Estas son las obras que le hicieron honda impresión en las dos primeras etapas, hasta los 14 años y luego de los 14 a los 20:

 

De la infancia hasta los 14 años:

  • La historia de José en la Biblia  - Enorme.
  • Cuentos de Las mil y una nochesAlí Baba y los 40 ladronesEl Príncipe Qam-al-Zaman  - Grande.
  • La gallinita Negra (1829)  de Antony Pogorelsky  - Muy grande.
  • Poemas épicos populares de Rusia (bylinas): Dobrynya Nikitich, Ilya Muromets, y Alyosha Popovich. - Enorme.
  • Los poemas de Alexander Pushkin, en especial, Napoleón (1821). - Grande.

 

De los 14 años a los 20:

  • El Evangelio de San Mateo, en especial el Sermón de la Montaña - Enorme.
  • El viaje sentimental por Francia e Italia (1768), de Laurence Sterne - Grande.
  • Las Confesiones (1782-1789), de Jean-Jacques Rousseau - Enorme.
  • El Emilio (1762), de Jean-Jacques Rousseau  - Enorme.
  • Julia o La Nueva Eloísa (1761), de Jean-Jacques Rousseau - Grande.
  • Eugenio Oneguin (1833), de Alexander Pushkin  - Grande.
  • Los bandidos (1781), de Friedrich von Schiller  - Grande.
  • El capote (1842), Por qué se pelearon los dos Ivanes (1834), La avenida Nevsky (1835), de Nikolái Gógol  - Grande.
  • El Viyi (1835), de Nikolái Gógol - Enorme.
  • Las almas muertas (1842), de Nikolái Gógol  - Grande.
  • Memorias de un cazador (1852), de Iván Turguénev - Grande.
  • Polinka Saks (1847), de Alexander Druzhinin  - Grande.
  • Antón el desdichado (1847), de Dmitri Grigoróvich - Muy grande.
  • David Copperfield (1849), de Charles Dickens  - Enorme.
  • Un héroe de nuestro tiempo (1839-40) y Tamara (1841), de Mijaíl Lérmontov - Grande.
  • Historia de la conquista de México (1843), de W. H. Prescott  - Grande.

 

Todas estas listas ponen de manifiesto una cosa: nuestra decadencia y nuestro deterioro cultural. Hasta los mejores hoy no lo son tanto. E impresiona en dos sentidos: en la admiración que provoca en nosotros descubrir almas tan cultivadas y en la melancolía que nos embarga cuando nos apercibirnos del deterioro sufrido, como cuando contemplamos el abandono de un jardín antaño hermoso ¿Podremos reparar el daño?

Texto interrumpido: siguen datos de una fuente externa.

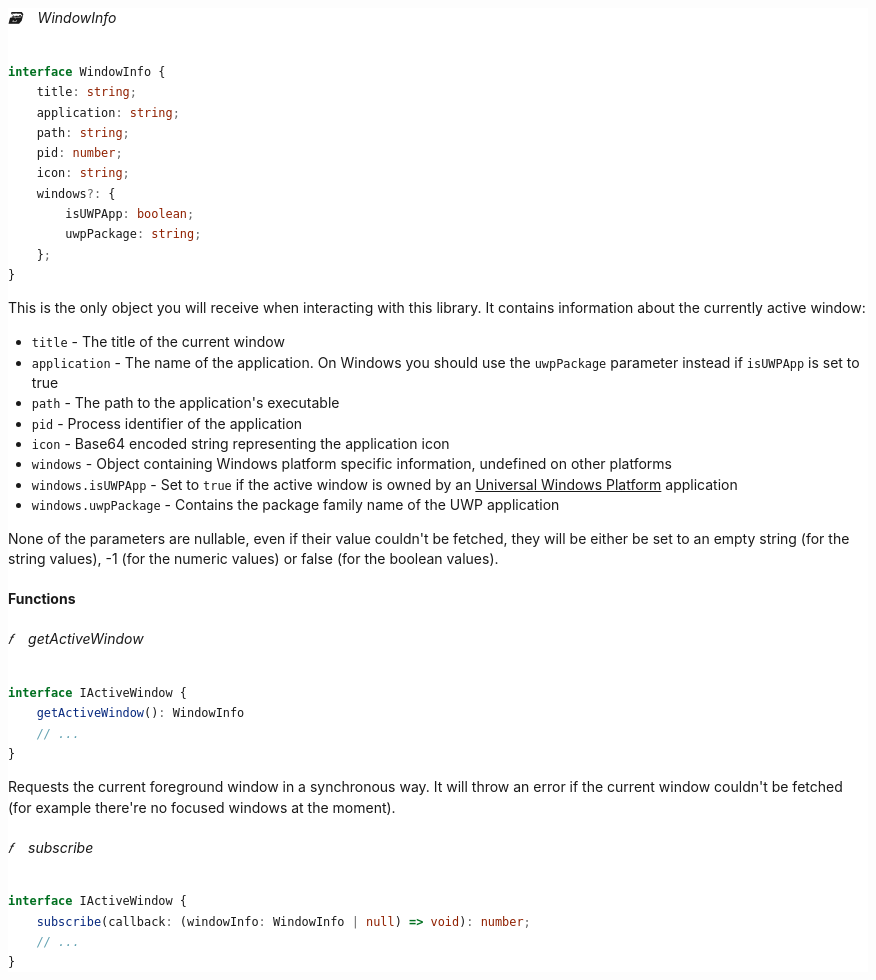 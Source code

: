 ###### 🗃 &nbsp;&nbsp; WindowInfo

```ts
interface WindowInfo {
	title: string;
	application: string;
	path: string;
	pid: number;
	icon: string;
	windows?: {
		isUWPApp: boolean;
		uwpPackage: string;
	};
}
```

This is the only object you will receive when interacting with this library. It contains information about the currently active window:

- `title` - The title of the current window
- `application` - The name of the application. On Windows you should use the `uwpPackage` parameter instead if `isUWPApp` is set to true
- `path` - The path to the application's executable
- `pid` - Process identifier of the application
- `icon` - Base64 encoded string representing the application icon
- `windows` - Object containing Windows platform specific information, undefined on other platforms
- `windows.isUWPApp` - Set to `true` if the active window is owned by an [Universal Windows Platform](https://docs.microsoft.com/en-us/windows/uwp/get-started/universal-application-platform-guide) application
- `windows.uwpPackage` - Contains the package family name of the UWP application

None of the parameters are nullable, even if their value couldn't be fetched, they will be either be set to an empty string (for the string values), -1 (for the numeric values) or false (for the boolean values).

#### Functions

###### 𝑓 &nbsp;&nbsp; getActiveWindow

```ts
interface IActiveWindow {
	getActiveWindow(): WindowInfo
	// ...
}
```

Requests the current foreground window in a synchronous way. It will throw an error if the current window couldn't be fetched (for example there're no focused windows at the moment).

###### 𝑓 &nbsp;&nbsp; subscribe

```ts
interface IActiveWindow {
	subscribe(callback: (windowInfo: WindowInfo | null) => void): number;
	// ...
}
```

Sé que depende en gran medida ––en toda medida–– de algo que está más allá de los libros y de la cultura, y el único consuelo es que esta restauración no es nuestra misión; Él se encarga. Lo nuestro es tratar de seguir, con ayuda de la gracia, su llamada, como el pequeñuelo que, fascinado, persigue sin cesar e intenta imitar, sin mucho éxito pero con perseverancia, al mayor de sus hermanos.